Nuclear Factor-kappa B (NF-κB) is a transcription factor essential to the control of cell proliferation, survival, differentiation, immune response, and inflammation. Constitutive NF-κB activation has been observed in a broad variety of solid tumors and hematological malignancies, which suggests that NF-κB signaling may perform a critical role in the development of human cancers. Interferon regulatory factor-2 (IRF-2), an antagonistic transcriptional repressor of IRF-1, evidences oncogenic potential, but little is currently known regarding the mechanism underlying the oncogenic activities of IRF-2. In this study, we report that IRF-2 recruits RelA/p65 transcription factors into the nucleus via physical interaction.
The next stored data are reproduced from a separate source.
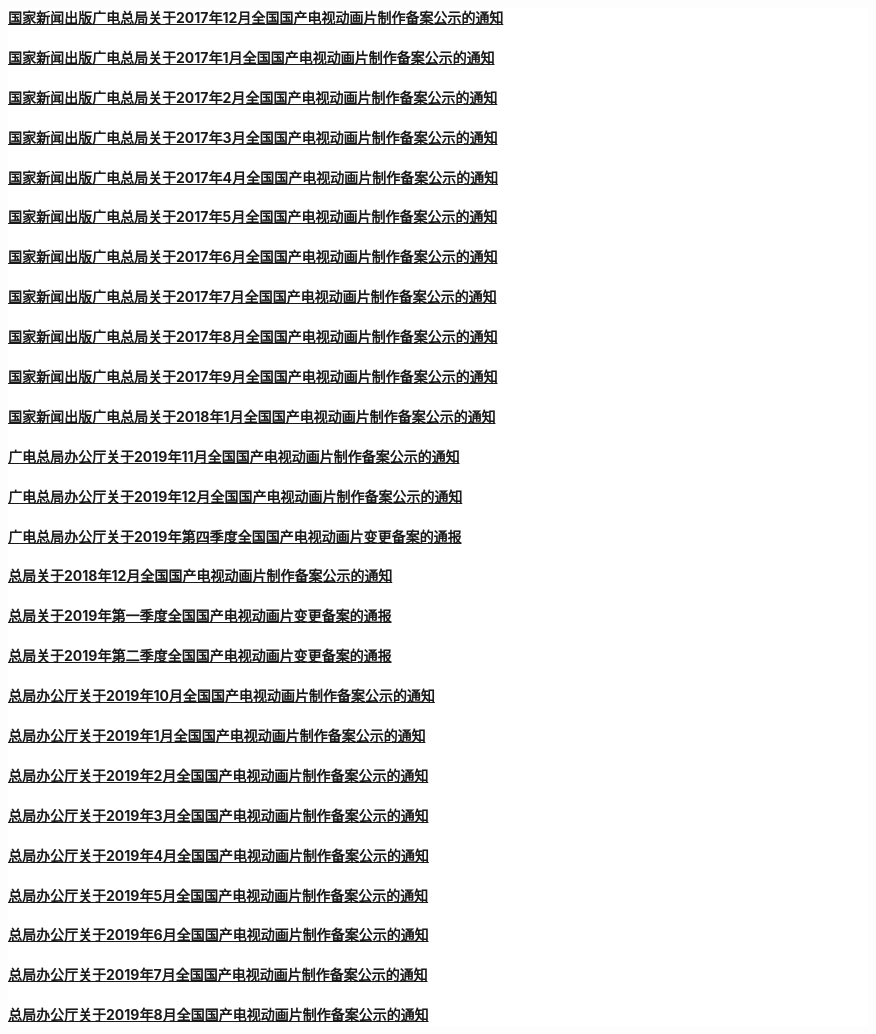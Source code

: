 #### [国家新闻出版广电总局关于2017年12月全国国产电视动画片制作备案公示的通知](./文件/国家广播电视总局/备案/国家新闻出版广电总局关于2017年12月全国国产电视动画片制作备案公示的通知.md)  
#### [国家新闻出版广电总局关于2017年1月全国国产电视动画片制作备案公示的通知](./文件/国家广播电视总局/备案/国家新闻出版广电总局关于2017年1月全国国产电视动画片制作备案公示的通知.md)  
#### [国家新闻出版广电总局关于2017年2月全国国产电视动画片制作备案公示的通知](./文件/国家广播电视总局/备案/国家新闻出版广电总局关于2017年2月全国国产电视动画片制作备案公示的通知.md)  
#### [国家新闻出版广电总局关于2017年3月全国国产电视动画片制作备案公示的通知](./文件/国家广播电视总局/备案/国家新闻出版广电总局关于2017年3月全国国产电视动画片制作备案公示的通知.md)  
#### [国家新闻出版广电总局关于2017年4月全国国产电视动画片制作备案公示的通知](./文件/国家广播电视总局/备案/国家新闻出版广电总局关于2017年4月全国国产电视动画片制作备案公示的通知.md)  
#### [国家新闻出版广电总局关于2017年5月全国国产电视动画片制作备案公示的通知](./文件/国家广播电视总局/备案/国家新闻出版广电总局关于2017年5月全国国产电视动画片制作备案公示的通知.md)  
#### [国家新闻出版广电总局关于2017年6月全国国产电视动画片制作备案公示的通知](./文件/国家广播电视总局/备案/国家新闻出版广电总局关于2017年6月全国国产电视动画片制作备案公示的通知.md)  
#### [国家新闻出版广电总局关于2017年7月全国国产电视动画片制作备案公示的通知](./文件/国家广播电视总局/备案/国家新闻出版广电总局关于2017年7月全国国产电视动画片制作备案公示的通知.md)  
#### [国家新闻出版广电总局关于2017年8月全国国产电视动画片制作备案公示的通知](./文件/国家广播电视总局/备案/国家新闻出版广电总局关于2017年8月全国国产电视动画片制作备案公示的通知.md)  
#### [国家新闻出版广电总局关于2017年9月全国国产电视动画片制作备案公示的通知](./文件/国家广播电视总局/备案/国家新闻出版广电总局关于2017年9月全国国产电视动画片制作备案公示的通知.md)  
#### [国家新闻出版广电总局关于2018年1月全国国产电视动画片制作备案公示的通知](./文件/国家广播电视总局/备案/国家新闻出版广电总局关于2018年1月全国国产电视动画片制作备案公示的通知.md)  
#### [广电总局办公厅关于2019年11月全国国产电视动画片制作备案公示的通知](./文件/国家广播电视总局/备案/广电总局办公厅关于2019年11月全国国产电视动画片制作备案公示的通知.md)  
#### [广电总局办公厅关于2019年12月全国国产电视动画片制作备案公示的通知](./文件/国家广播电视总局/备案/广电总局办公厅关于2019年12月全国国产电视动画片制作备案公示的通知.md)  
#### [广电总局办公厅关于2019年第四季度全国国产电视动画片变更备案的通报](./文件/国家广播电视总局/备案/广电总局办公厅关于2019年第四季度全国国产电视动画片变更备案的通报.md)  
#### [总局关于2018年12月全国国产电视动画片制作备案公示的通知](./文件/国家广播电视总局/备案/总局关于2018年12月全国国产电视动画片制作备案公示的通知.md)  
#### [总局关于2019年第一季度全国国产电视动画片变更备案的通报](./文件/国家广播电视总局/备案/总局关于2019年第一季度全国国产电视动画片变更备案的通报.md)  
#### [总局关于2019年第二季度全国国产电视动画片变更备案的通报](./文件/国家广播电视总局/备案/总局关于2019年第二季度全国国产电视动画片变更备案的通报.md)  
#### [总局办公厅关于2019年10月全国国产电视动画片制作备案公示的通知](./文件/国家广播电视总局/备案/总局办公厅关于2019年10月全国国产电视动画片制作备案公示的通知.md)  
#### [总局办公厅关于2019年1月全国国产电视动画片制作备案公示的通知](./文件/国家广播电视总局/备案/总局办公厅关于2019年1月全国国产电视动画片制作备案公示的通知.md)  
#### [总局办公厅关于2019年2月全国国产电视动画片制作备案公示的通知](./文件/国家广播电视总局/备案/总局办公厅关于2019年2月全国国产电视动画片制作备案公示的通知.md)  
#### [总局办公厅关于2019年3月全国国产电视动画片制作备案公示的通知](./文件/国家广播电视总局/备案/总局办公厅关于2019年3月全国国产电视动画片制作备案公示的通知.md)  
#### [总局办公厅关于2019年4月全国国产电视动画片制作备案公示的通知](./文件/国家广播电视总局/备案/总局办公厅关于2019年4月全国国产电视动画片制作备案公示的通知.md)  
#### [总局办公厅关于2019年5月全国国产电视动画片制作备案公示的通知](./文件/国家广播电视总局/备案/总局办公厅关于2019年5月全国国产电视动画片制作备案公示的通知.md)  
#### [总局办公厅关于2019年6月全国国产电视动画片制作备案公示的通知](./文件/国家广播电视总局/备案/总局办公厅关于2019年6月全国国产电视动画片制作备案公示的通知.md)  
#### [总局办公厅关于2019年7月全国国产电视动画片制作备案公示的通知](./文件/国家广播电视总局/备案/总局办公厅关于2019年7月全国国产电视动画片制作备案公示的通知.md)  
#### [总局办公厅关于2019年8月全国国产电视动画片制作备案公示的通知](./文件/国家广播电视总局/备案/总局办公厅关于2019年8月全国国产电视动画片制作备案公示的通知.md)  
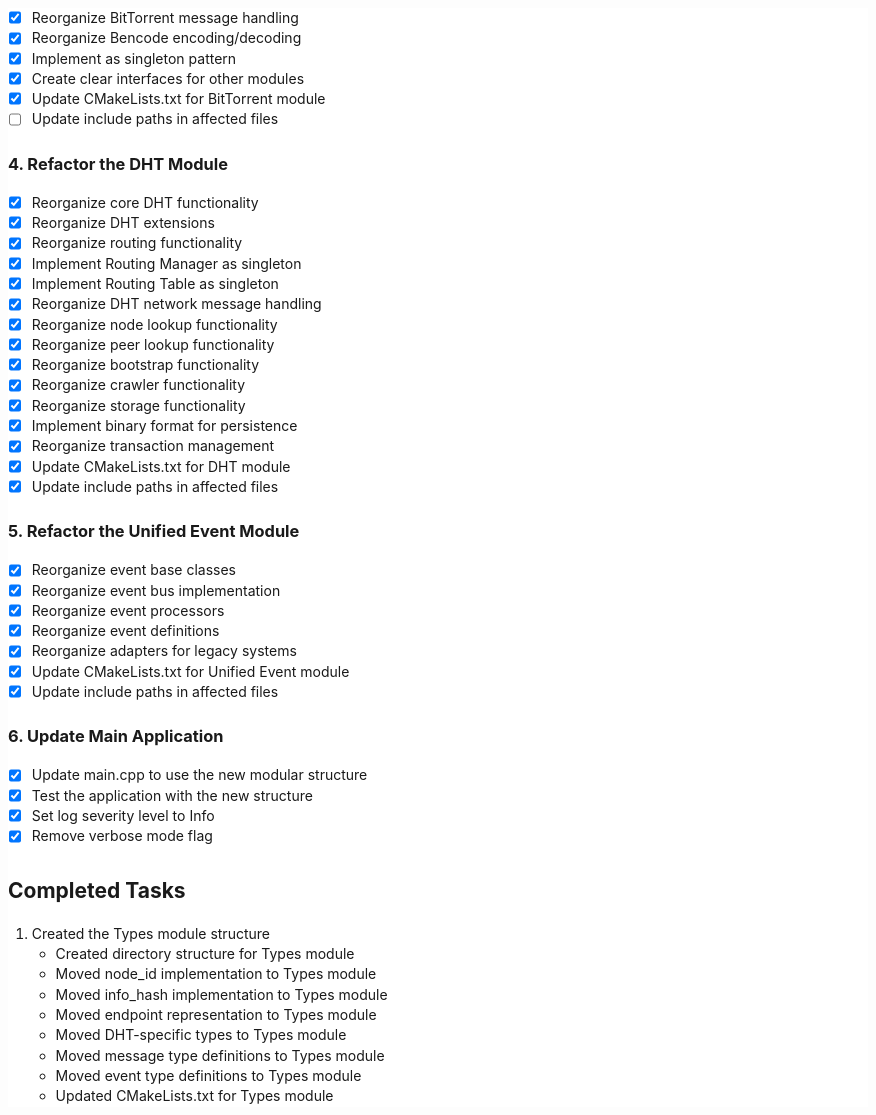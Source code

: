 - [x] Reorganize BitTorrent message handling
- [x] Reorganize Bencode encoding/decoding
- [x] Implement as singleton pattern
- [x] Create clear interfaces for other modules
- [x] Update CMakeLists.txt for BitTorrent module
- [ ] Update include paths in affected files

### 4. Refactor the DHT Module

- [x] Reorganize core DHT functionality
- [x] Reorganize DHT extensions
- [x] Reorganize routing functionality
- [x] Implement Routing Manager as singleton
- [x] Implement Routing Table as singleton
- [x] Reorganize DHT network message handling
- [x] Reorganize node lookup functionality
- [x] Reorganize peer lookup functionality
- [x] Reorganize bootstrap functionality
- [x] Reorganize crawler functionality
- [x] Reorganize storage functionality
- [x] Implement binary format for persistence
- [x] Reorganize transaction management
- [x] Update CMakeLists.txt for DHT module
- [x] Update include paths in affected files

### 5. Refactor the Unified Event Module

- [x] Reorganize event base classes
- [x] Reorganize event bus implementation
- [x] Reorganize event processors
- [x] Reorganize event definitions
- [x] Reorganize adapters for legacy systems
- [x] Update CMakeLists.txt for Unified Event module
- [x] Update include paths in affected files

### 6. Update Main Application

- [x] Update main.cpp to use the new modular structure
- [x] Test the application with the new structure
- [x] Set log severity level to Info
- [x] Remove verbose mode flag

## Completed Tasks

1. Created the Types module structure
   - Created directory structure for Types module
   - Moved node_id implementation to Types module
   - Moved info_hash implementation to Types module
   - Moved endpoint representation to Types module
   - Moved DHT-specific types to Types module
   - Moved message type definitions to Types module
   - Moved event type definitions to Types module
   - Updated CMakeLists.txt for Types module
While the nuclear recruitment of RelA by IRF-2 augments TNFα-induced NF-κB dependent transcription, the N-terminal truncated mutant form of IRF-2 inhibits the nuclear localization of RelA, and thus interferes with NF-κB activation. Furthermore, the knockdown of IRF-2 by IRF-2 siRNA attenuates TNFα-induced NF-κB dependent transcription by inhibiting the nuclear localization of RelA. Thus, these results show that IRF-2 regulates NF-κB activity via the modulation of NF-κB subcellular localization.